#### TASK OBJECTIVE
Look through the records below for the line with "disconnection the cable." and the line with "table.main-table tbody tr:nth-child(1) td:nth-child(5)", then return those lines and all lines between, exactly.

Stored data entries:
========================

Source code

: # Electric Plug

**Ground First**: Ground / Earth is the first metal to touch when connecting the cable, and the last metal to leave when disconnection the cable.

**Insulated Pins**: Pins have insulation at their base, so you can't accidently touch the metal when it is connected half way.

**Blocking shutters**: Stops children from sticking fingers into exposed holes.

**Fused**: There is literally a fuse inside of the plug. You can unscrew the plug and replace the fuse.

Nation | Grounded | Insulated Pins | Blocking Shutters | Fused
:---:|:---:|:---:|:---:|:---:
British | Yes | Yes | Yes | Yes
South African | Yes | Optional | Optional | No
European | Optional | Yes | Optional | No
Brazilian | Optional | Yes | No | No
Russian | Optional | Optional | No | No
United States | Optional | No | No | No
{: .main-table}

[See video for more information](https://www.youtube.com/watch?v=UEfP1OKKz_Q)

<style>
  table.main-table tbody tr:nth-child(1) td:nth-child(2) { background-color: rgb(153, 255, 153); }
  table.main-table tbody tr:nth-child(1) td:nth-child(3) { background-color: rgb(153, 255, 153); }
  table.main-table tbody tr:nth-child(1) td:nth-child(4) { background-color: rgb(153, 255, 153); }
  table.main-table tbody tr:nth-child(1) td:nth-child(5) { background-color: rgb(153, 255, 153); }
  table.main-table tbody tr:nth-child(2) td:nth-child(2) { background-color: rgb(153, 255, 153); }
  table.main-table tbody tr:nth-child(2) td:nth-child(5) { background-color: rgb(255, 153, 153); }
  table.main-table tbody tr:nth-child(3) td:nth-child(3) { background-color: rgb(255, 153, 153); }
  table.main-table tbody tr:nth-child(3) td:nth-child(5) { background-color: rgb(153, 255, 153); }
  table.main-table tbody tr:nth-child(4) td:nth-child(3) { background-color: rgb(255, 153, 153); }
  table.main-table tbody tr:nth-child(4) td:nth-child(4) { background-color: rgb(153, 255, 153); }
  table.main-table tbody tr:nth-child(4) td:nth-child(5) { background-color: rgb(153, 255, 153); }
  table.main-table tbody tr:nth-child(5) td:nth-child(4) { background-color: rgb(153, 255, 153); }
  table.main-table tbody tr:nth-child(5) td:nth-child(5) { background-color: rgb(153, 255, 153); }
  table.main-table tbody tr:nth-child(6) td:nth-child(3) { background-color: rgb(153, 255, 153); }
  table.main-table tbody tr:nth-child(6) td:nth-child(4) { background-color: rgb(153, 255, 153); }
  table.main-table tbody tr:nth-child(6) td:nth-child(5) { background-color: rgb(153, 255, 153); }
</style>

========================

#### RESPONSE TO THE TASK
**Ground First**: Ground / Earth is the first metal to touch when connecting the cable, and the last metal to leave when disconnection the cable.

**Insulated Pins**: Pins have insulation at their base, so you can't accidently touch the metal when it is connected half way.

**Blocking shutters**: Stops children from sticking fingers into exposed holes.

**Fused**: There is literally a fuse inside of the plug. You can unscrew the plug and replace the fuse.

Nation | Grounded | Insulated Pins | Blocking Shutters | Fused
:---:|:---:|:---:|:---:|:---:
British | Yes | Yes | Yes | Yes
South African | Yes | Optional | Optional | No
European | Optional | Yes | Optional | No
Brazilian | Optional | Yes | No | No
Russian | Optional | Optional | No | No
United States | Optional | No | No | No
{: .main-table}

[See video for more information](https://www.youtube.com/watch?v=UEfP1OKKz_Q)

<style>
  table.main-table tbody tr:nth-child(1) td:nth-child(2) { background-color: rgb(153, 255, 153); }
  table.main-table tbody tr:nth-child(1) td:nth-child(3) { background-color: rgb(153, 255, 153); }
  table.main-table tbody tr:nth-child(1) td:nth-child(4) { background-color: rgb(153, 255, 153); }
  table.main-table tbody tr:nth-child(1) td:nth-child(5) { background-color: rgb(153, 255, 153); }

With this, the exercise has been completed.